The right research environment
Ideally, most consumables should be evaluated using a home-use test (often called a HUT or IHUT). Participants are typically recruited online through research panels, and products are shipped to their homes. This type of testing is ideal because it allows consumers to prepare and use the product as they normally would in everyday life. The same principles apply to B2B product usage and testing in the right environment. The IHUT approach eliminates biases that come from using a formal testing environment, the presence of an interviewer, or an unusual time of day for product consumption or usage..
A carefully controlled test process
From recruitment through analysis, several important steps must be planned and executed flawlessly to produce reliable results. A few critical elements include:
- • Clear product-preparation, usage, and survey-completion instructions.
- • Tight controls on test-product assignments when more than one formula is being tested. This is to eliminate the possibility of bias for or against one formula due to the respondent sample mix.
- • Meticulous fulfillment procedures for packing and distributing the test products.
- • Questions and an analytical plan that will produce actionable results. The research must reveal any risks in a formula change and lead the manufacturer to any necessary product changes to avoid making a major mistake.
This discussion is meant to demonstrate that product testing is critically important.
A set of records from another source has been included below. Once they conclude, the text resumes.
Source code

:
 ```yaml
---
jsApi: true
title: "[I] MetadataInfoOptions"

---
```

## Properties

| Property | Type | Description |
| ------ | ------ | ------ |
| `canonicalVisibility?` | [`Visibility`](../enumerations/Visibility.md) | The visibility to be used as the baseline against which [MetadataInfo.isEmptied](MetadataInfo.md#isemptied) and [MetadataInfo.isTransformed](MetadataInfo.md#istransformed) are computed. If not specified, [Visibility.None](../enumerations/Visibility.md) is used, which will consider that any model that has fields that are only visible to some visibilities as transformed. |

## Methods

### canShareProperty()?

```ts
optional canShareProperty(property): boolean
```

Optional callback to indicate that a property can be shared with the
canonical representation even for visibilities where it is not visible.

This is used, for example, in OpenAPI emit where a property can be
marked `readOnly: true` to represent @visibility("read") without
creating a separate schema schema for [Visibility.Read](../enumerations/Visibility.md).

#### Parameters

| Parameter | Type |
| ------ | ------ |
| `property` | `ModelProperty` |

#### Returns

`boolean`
There are ways to implement testing programs on an ongoing basis to monitor the product coming from various production facilities and off of retail shelves. Especially when faced with cost pressures, there’s always a temptation to tweak things just a bit to trim some costs from the design, the formulation, or the production process. This can be dangerous territory for any product, so carefully controlled testing focused on market acceptance and outcomes is always a good investment. It can help prevent multi-million-dollar mistakes.